Reputation: 541
I want to simulate a variable which can have values between 0 and 1. But I also want that this random variable to have 80% zeroes. Currently I ma doing the following:
data['response']=np.random.uniform(0,1,15000)#simulate response
data['response']=data['response'].apply(lambda x:0 if x<0.85 else x)
But this results in only the extreme values(0 and .8+) in the variable.
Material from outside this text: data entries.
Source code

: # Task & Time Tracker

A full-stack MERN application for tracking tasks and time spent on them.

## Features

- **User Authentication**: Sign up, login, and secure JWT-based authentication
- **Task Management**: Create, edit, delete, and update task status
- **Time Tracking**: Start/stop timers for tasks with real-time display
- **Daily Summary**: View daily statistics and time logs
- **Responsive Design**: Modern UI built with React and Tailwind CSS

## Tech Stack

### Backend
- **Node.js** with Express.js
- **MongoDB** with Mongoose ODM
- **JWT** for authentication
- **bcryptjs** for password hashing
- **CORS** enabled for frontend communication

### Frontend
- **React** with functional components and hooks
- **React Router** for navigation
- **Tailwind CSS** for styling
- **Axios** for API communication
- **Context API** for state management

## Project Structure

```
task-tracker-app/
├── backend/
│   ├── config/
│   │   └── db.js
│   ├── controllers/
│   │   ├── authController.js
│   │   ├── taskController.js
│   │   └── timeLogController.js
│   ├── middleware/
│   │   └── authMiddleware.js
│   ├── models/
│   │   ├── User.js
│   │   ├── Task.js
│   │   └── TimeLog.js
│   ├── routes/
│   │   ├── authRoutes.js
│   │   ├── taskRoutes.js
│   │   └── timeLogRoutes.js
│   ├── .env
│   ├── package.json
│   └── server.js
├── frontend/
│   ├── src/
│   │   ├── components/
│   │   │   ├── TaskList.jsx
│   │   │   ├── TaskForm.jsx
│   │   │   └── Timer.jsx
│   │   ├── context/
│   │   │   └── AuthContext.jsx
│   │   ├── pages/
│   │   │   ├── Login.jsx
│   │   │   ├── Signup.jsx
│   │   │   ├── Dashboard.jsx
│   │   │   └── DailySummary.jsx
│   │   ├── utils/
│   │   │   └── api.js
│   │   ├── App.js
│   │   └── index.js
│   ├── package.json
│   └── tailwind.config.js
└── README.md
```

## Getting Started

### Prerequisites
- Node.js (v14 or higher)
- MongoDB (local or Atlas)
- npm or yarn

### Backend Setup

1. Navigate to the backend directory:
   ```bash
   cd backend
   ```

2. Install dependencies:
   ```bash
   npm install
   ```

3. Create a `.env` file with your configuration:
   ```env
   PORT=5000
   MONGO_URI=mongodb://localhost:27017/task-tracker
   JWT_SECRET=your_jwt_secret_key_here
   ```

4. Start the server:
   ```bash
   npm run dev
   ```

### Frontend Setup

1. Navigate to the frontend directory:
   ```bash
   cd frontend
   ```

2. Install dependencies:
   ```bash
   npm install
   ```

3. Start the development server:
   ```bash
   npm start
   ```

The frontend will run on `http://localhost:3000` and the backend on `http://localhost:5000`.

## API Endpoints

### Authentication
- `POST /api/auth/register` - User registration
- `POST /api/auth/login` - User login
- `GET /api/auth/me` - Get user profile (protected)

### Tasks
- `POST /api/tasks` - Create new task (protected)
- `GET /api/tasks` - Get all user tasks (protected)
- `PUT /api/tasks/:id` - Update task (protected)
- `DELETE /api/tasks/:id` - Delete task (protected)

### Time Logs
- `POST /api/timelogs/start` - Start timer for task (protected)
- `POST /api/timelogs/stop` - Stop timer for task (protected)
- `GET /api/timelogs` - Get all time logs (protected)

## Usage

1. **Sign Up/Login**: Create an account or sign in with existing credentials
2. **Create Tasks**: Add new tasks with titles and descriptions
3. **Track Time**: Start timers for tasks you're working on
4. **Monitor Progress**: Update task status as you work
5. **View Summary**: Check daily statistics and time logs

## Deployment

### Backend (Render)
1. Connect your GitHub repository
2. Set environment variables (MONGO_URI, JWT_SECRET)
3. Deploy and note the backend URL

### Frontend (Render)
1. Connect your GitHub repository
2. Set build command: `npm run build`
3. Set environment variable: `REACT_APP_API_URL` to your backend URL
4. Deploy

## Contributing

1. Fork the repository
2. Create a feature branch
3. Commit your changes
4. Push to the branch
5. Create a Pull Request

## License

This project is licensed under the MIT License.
I want to have 80 percent zeroes and rest 20% rows to have values between zero and one. This has to be done randomly.
Upvotes: 1
Views: 1424
Reputation: 674
Here's another one using numpy.random.shuffle
# Proportion between zeros and non-zeros
proportion = .8
n_non_zeros = 200
# Generate fake non-zero data.
# Inversion to ensure the range contains all the values between 0 and 1, except 0
non_zeros = 1 - np.random.uniform(size=[n_non_zeros])
# Append [proportion / (1 - proportion)] zeros
# to 'non_zeros' array for each non-zero
non_zeros += [0] * int(n_non_zeros * proportion / (1 - proportion))
# Shuffle data
np.random.shuffle(data)
# 'data' now contains 200 non-zeros and 800 zeros
# They are %20 and %80 of 1000
Upvotes: 2
Reputation: 523304
We could draw numbers from a uniform distribution extended to the negative side, then take max
with zero:
>>> numpy.maximum(0, numpy.random.uniform(-4, 1, 15000))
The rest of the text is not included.